Creamy Taco Spaghetti

A quick, crowd-pleasing one-pan pasta with seasoned beef, cheesy sauce, and black beans.
Prep Time 15 minutes
Cook Time 15 minutes
Total Time 30 minutes
Servings 6 servings

Equipment

  • large nonstick skillet
  • Saucepan
  • Colander

Ingredients
  

  • 8 ounces spaghetti
  • 1 pound ground beef
  • 1 ounce taco seasoning mix (1 packet)
  • 2/3 cup water
  • 1 tablespoon tomato paste
  • 1 10-ounce can Rotel diced tomatoes and green chiles undrained
  • 1 10.75-ounce can condensed cream of chicken soup
  • 8 ounces Velveeta cheese cut into cubes
  • 1 1/2 cups shredded cheddar or Mexican cheese blend
  • 1 15-ounce can black beans rinsed and drained
  • 2 tablespoons fresh cilantro chopped, optional

Instructions
 

  • Bring a large pot of salted water to a boil and cook the spaghetti according to package directions until al dente; drain and set aside.
  • Heat the large nonstick skillet over medium-high heat. Add the ground beef and cook, breaking it up with a spoon, until no longer pink, about 5–7 minutes; drain any excess fat.
  • Sprinkle the taco seasoning over the cooked beef and pour in 2/3 cup water; stir and cook over medium-high heat for 2–3 minutes until the seasoning is incorporated.
  • Stir in the tomato paste, undrained Rotel, and condensed cream of chicken soup.

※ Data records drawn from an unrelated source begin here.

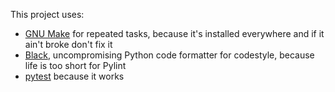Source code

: This project uses:
- [GNU Make](https://www.gnu.org/software/make/) for repeated tasks, because it's installed everywhere and if it ain't broke don't fix it
- [Black](https://github.com/psf/black), uncompromising Python code formatter for codestyle, because life is too short for Pylint
- [pytest](https://docs.pytest.org/) because it works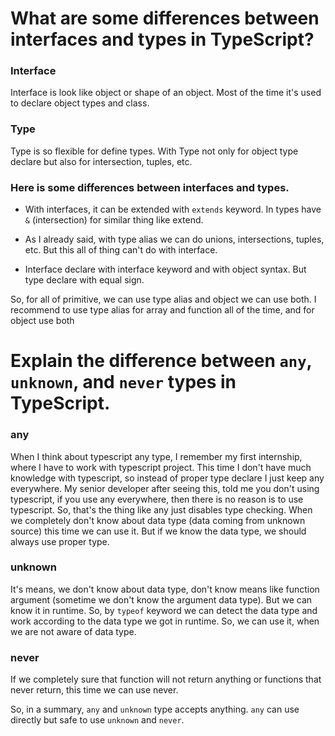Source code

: # What are some differences between interfaces and types in TypeScript?

### Interface

Interface is look like object or shape of an object. Most of the time it's used to declare object types and class.

### Type

Type is so flexible for define types. With Type not only for object type declare but also for intersection, tuples, etc.

### Here is some differences between interfaces and types.

- With interfaces, it can be extended with `extends` keyword. In types have `&` (intersection) for similar thing like extend.

- As I already said, with type alias we can do unions, intersections, tuples, etc. But this all of thing can't do with interface.

- Interface declare with interface keyword and with object syntax. But type declare with equal sign.

So, for all of primitive, we can use type alias and object we can use both. I recommend to use type alias for array and function all of the time, and for object use both

# Explain the difference between `any`, `unknown`, and `never` types in TypeScript.

### any

When I think about typescript any type, I remember my first internship, where I have to work with typescript project. This time I don't have much knowledge with typescript, so instead of proper type declare I just keep any everywhere. My senior developer after seeing this, told me you don't using typescript, if you use any everywhere, then there is no reason is to use typescript. So, that's the thing like any just disables type checking. When we completely don't know about data type (data coming from unknown source) this time we can use it. But if we know the data type, we should always use proper type.

### unknown

It's means, we don't know about data type, don't know means like function argument (sometime we don't know the argument data type). But we can know it in runtime. So, by `typeof` keyword we can detect the data type and work according to the data type we got in runtime. So, we can use it, when we are not aware of data type.

### never

If we completely sure that function will not return anything or functions that never return, this time we can use never.

So, in a summary, `any` and `unknown` type accepts anything. `any` can use directly but safe to use `unknown` and `never`.
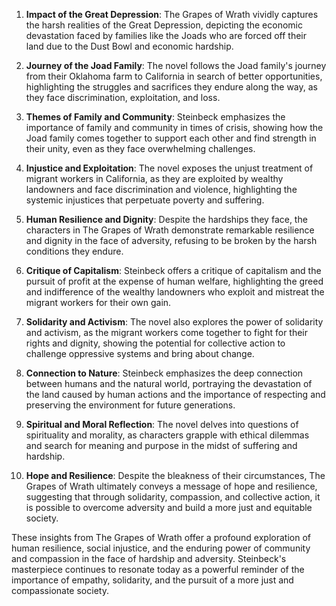 1. **Impact of the Great Depression**: The Grapes of Wrath vividly captures the harsh realities of the Great Depression, depicting the economic devastation faced by families like the Joads who are forced off their land due to the Dust Bowl and economic hardship.

2. **Journey of the Joad Family**: The novel follows the Joad family's journey from their Oklahoma farm to California in search of better opportunities, highlighting the struggles and sacrifices they endure along the way, as they face discrimination, exploitation, and loss.

3. **Themes of Family and Community**: Steinbeck emphasizes the importance of family and community in times of crisis, showing how the Joad family comes together to support each other and find strength in their unity, even as they face overwhelming challenges.

4. **Injustice and Exploitation**: The novel exposes the unjust treatment of migrant workers in California, as they are exploited by wealthy landowners and face discrimination and violence, highlighting the systemic injustices that perpetuate poverty and suffering.

5. **Human Resilience and Dignity**: Despite the hardships they face, the characters in The Grapes of Wrath demonstrate remarkable resilience and dignity in the face of adversity, refusing to be broken by the harsh conditions they endure.

6. **Critique of Capitalism**: Steinbeck offers a critique of capitalism and the pursuit of profit at the expense of human welfare, highlighting the greed and indifference of the wealthy landowners who exploit and mistreat the migrant workers for their own gain.

7. **Solidarity and Activism**: The novel also explores the power of solidarity and activism, as the migrant workers come together to fight for their rights and dignity, showing the potential for collective action to challenge oppressive systems and bring about change.

8. **Connection to Nature**: Steinbeck emphasizes the deep connection between humans and the natural world, portraying the devastation of the land caused by human actions and the importance of respecting and preserving the environment for future generations.

9. **Spiritual and Moral Reflection**: The novel delves into questions of spirituality and morality, as characters grapple with ethical dilemmas and search for meaning and purpose in the midst of suffering and hardship.

10. **Hope and Resilience**: Despite the bleakness of their circumstances, The Grapes of Wrath ultimately conveys a message of hope and resilience, suggesting that through solidarity, compassion, and collective action, it is possible to overcome adversity and build a more just and equitable society.

These insights from The Grapes of Wrath offer a profound exploration of human resilience, social injustice, and the enduring power of community and compassion in the face of hardship and adversity. Steinbeck's masterpiece continues to resonate today as a powerful reminder of the importance of empathy, solidarity, and the pursuit of a more just and compassionate society.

Add the cubed Velveeta and shredded cheddar; reduce heat to medium and cook, stirring, until all the cheese is melted and the sauce is smooth.
  • Add the drained spaghetti and rinsed black beans to the skillet; toss gently to coat the pasta in the sauce and heat through.
  • Sprinkle with chopped cilantro, if using, and serve immediately.

Notes

  • Use hot taco seasoning and hot Rotel for more spice.
  • Drain excess beef fat to reduce greasiness.